**Exercise description:**
Print every entry below again. Nothing may differ from the original.

**Dataset:**
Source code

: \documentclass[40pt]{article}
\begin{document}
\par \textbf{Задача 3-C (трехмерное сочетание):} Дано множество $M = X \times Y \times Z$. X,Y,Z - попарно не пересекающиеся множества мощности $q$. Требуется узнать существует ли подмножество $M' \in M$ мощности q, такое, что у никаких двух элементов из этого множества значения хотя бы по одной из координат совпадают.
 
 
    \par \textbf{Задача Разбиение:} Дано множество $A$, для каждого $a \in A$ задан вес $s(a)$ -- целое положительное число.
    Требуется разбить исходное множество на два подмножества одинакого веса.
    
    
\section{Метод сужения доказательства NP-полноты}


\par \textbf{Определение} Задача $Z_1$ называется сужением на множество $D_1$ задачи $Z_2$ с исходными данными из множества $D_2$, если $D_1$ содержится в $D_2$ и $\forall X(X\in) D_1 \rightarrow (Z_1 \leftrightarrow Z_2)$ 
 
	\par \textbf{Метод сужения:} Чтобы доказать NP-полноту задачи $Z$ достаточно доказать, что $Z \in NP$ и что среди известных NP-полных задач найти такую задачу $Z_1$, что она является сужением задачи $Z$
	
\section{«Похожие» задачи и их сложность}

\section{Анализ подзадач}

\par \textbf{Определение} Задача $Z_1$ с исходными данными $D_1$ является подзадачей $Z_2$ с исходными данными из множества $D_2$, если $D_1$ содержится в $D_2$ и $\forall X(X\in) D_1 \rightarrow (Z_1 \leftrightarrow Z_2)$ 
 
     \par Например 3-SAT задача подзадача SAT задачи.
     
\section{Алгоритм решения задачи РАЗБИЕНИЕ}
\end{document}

**Task solution:**
Source code

: \documentclass[40pt]{article}
\begin{document}
\par \textbf{Задача 3-C (трехмерное сочетание):} Дано множество $M = X \times Y \times Z$. X,Y,Z - попарно не пересекающиеся множества мощности $q$. Требуется узнать существует ли подмножество $M' \in M$ мощности q, такое, что у никаких двух элементов из этого множества значения хотя бы по одной из координат совпадают.
 
 
    \par \textbf{Задача Разбиение:} Дано множество $A$, для каждого $a \in A$ задан вес $s(a)$ -- целое положительное число.
    Требуется разбить исходное множество на два подмножества одинакого веса.
    
    
\section{Метод сужения доказательства NP-полноты}


\par \textbf{Определение} Задача $Z_1$ называется сужением на множество $D_1$ задачи $Z_2$ с исходными данными из множества $D_2$, если $D_1$ содержится в $D_2$ и $\forall X(X\in) D_1 \rightarrow (Z_1 \leftrightarrow Z_2)$ 
 
	\par \textbf{Метод сужения:} Чтобы доказать NP-полноту задачи $Z$ достаточно доказать, что $Z \in NP$ и что среди известных NP-полных задач найти такую задачу $Z_1$, что она является сужением задачи $Z$
	
\section{«Похожие» задачи и их сложность}

\section{Анализ подзадач}

\par \textbf{Определение} Задача $Z_1$ с исходными данными $D_1$ является подзадачей $Z_2$ с исходными данными из множества $D_2$, если $D_1$ содержится в $D_2$ и $\forall X(X\in) D_1 \rightarrow (Z_1 \leftrightarrow Z_2)$ 
 
     \par Например 3-SAT задача подзадача SAT задачи.
     
\section{Алгоритм решения задачи РАЗБИЕНИЕ}
\end{document}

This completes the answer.